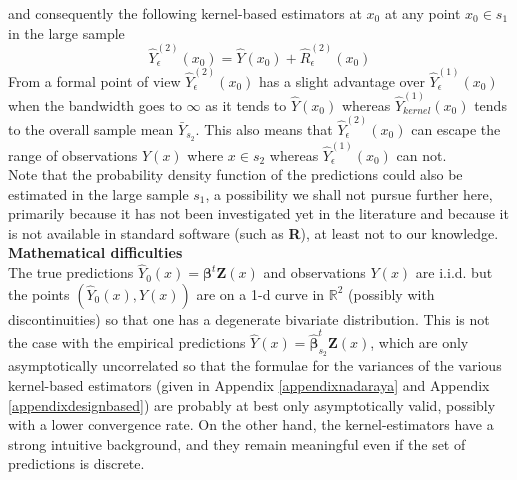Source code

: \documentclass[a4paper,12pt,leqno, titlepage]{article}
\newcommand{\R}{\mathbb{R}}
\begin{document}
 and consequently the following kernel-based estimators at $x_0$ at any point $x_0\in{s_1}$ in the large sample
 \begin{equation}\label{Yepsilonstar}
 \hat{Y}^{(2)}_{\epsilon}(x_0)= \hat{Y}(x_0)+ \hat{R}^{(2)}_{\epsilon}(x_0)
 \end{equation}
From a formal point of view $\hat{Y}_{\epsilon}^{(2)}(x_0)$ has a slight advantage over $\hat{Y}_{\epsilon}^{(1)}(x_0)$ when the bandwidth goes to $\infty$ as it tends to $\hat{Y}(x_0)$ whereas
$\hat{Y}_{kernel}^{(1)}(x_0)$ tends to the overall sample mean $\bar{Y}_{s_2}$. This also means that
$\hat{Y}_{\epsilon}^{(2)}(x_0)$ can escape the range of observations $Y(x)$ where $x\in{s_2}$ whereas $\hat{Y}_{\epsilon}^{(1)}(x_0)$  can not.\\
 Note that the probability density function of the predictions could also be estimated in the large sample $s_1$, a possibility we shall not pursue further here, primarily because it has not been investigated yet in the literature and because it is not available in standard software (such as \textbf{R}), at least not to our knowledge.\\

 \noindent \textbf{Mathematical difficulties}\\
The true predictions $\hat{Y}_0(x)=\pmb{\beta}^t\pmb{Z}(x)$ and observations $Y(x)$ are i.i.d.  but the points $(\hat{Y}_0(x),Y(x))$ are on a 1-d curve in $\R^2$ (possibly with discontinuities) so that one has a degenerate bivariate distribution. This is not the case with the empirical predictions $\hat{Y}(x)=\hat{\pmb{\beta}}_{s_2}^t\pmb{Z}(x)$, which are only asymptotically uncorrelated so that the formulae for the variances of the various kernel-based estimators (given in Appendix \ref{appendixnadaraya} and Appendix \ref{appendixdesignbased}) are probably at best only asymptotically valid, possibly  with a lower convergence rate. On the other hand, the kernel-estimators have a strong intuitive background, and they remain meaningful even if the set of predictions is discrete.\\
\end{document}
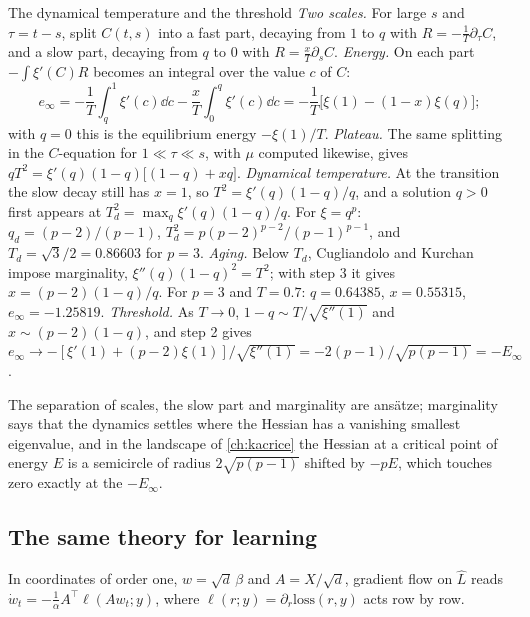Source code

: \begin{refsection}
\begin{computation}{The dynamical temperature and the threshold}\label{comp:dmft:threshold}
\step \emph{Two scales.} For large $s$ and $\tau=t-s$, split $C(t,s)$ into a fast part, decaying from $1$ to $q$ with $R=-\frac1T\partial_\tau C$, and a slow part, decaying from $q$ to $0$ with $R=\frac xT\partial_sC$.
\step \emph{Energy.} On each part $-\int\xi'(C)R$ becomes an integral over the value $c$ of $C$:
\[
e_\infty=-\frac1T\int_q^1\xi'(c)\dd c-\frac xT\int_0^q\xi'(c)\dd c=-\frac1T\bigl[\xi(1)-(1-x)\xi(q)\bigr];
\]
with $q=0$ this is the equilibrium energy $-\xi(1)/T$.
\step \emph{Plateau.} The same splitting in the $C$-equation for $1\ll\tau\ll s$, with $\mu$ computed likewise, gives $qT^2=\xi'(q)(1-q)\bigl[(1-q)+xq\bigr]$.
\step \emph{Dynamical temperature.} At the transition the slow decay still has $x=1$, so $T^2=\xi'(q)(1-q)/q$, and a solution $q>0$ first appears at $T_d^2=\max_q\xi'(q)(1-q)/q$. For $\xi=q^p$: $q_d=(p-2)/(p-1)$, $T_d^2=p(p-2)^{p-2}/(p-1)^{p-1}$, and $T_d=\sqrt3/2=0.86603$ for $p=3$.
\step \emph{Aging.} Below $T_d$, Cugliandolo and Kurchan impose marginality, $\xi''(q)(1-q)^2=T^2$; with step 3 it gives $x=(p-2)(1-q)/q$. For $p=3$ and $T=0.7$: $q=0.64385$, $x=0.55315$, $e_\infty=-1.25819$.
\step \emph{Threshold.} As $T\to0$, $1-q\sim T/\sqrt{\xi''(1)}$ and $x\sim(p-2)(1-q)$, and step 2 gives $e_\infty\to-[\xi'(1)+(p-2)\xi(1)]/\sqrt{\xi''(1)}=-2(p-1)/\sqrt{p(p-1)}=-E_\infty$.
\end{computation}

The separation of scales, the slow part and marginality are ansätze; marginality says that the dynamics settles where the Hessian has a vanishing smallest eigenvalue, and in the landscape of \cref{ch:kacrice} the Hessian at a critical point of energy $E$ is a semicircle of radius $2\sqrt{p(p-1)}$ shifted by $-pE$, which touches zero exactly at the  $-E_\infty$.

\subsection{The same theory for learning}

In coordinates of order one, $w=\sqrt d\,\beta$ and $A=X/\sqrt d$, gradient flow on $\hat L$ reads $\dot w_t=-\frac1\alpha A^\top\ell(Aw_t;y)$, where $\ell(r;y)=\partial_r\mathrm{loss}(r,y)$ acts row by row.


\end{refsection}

○ ○ ○ ○ ○ ○ ○

§ **Assignment**
Find the line with "can escape the" in the entries above. Set down exactly every line from it up to and including the line with "likewise, gives $qT^2=\xi'(q)(1-q)\bigl[(1-q)+xq\bigr]$.", images excluded.

§ **Response area**
$\hat{Y}_{\epsilon}^{(2)}(x_0)$ can escape the range of observations $Y(x)$ where $x\in{s_2}$ whereas $\hat{Y}_{\epsilon}^{(1)}(x_0)$  can not.\\
 Note that the probability density function of the predictions could also be estimated in the large sample $s_1$, a possibility we shall not pursue further here, primarily because it has not been investigated yet in the literature and because it is not available in standard software (such as \textbf{R}), at least not to our knowledge.\\

 \noindent \textbf{Mathematical difficulties}\\
The true predictions $\hat{Y}_0(x)=\pmb{\beta}^t\pmb{Z}(x)$ and observations $Y(x)$ are i.i.d.  but the points $(\hat{Y}_0(x),Y(x))$ are on a 1-d curve in $\R^2$ (possibly with discontinuities) so that one has a degenerate bivariate distribution. This is not the case with the empirical predictions $\hat{Y}(x)=\hat{\pmb{\beta}}_{s_2}^t\pmb{Z}(x)$, which are only asymptotically uncorrelated so that the formulae for the variances of the various kernel-based estimators (given in Appendix \ref{appendixnadaraya} and Appendix \ref{appendixdesignbased}) are probably at best only asymptotically valid, possibly  with a lower convergence rate. On the other hand, the kernel-estimators have a strong intuitive background, and they remain meaningful even if the set of predictions is discrete.\\
\end{document}
Source code

: \begin{refsection}
\begin{computation}{The dynamical temperature and the threshold}\label{comp:dmft:threshold}
\step \emph{Two scales.} For large $s$ and $\tau=t-s$, split $C(t,s)$ into a fast part, decaying from $1$ to $q$ with $R=-\frac1T\partial_\tau C$, and a slow part, decaying from $q$ to $0$ with $R=\frac xT\partial_sC$.
\step \emph{Energy.} On each part $-\int\xi'(C)R$ becomes an integral over the value $c$ of $C$:
\[
e_\infty=-\frac1T\int_q^1\xi'(c)\dd c-\frac xT\int_0^q\xi'(c)\dd c=-\frac1T\bigl[\xi(1)-(1-x)\xi(q)\bigr];
\]
with $q=0$ this is the equilibrium energy $-\xi(1)/T$.
\step \emph{Plateau.} The same splitting in the $C$-equation for $1\ll\tau\ll s$, with $\mu$ computed likewise, gives $qT^2=\xi'(q)(1-q)\bigl[(1-q)+xq\bigr]$.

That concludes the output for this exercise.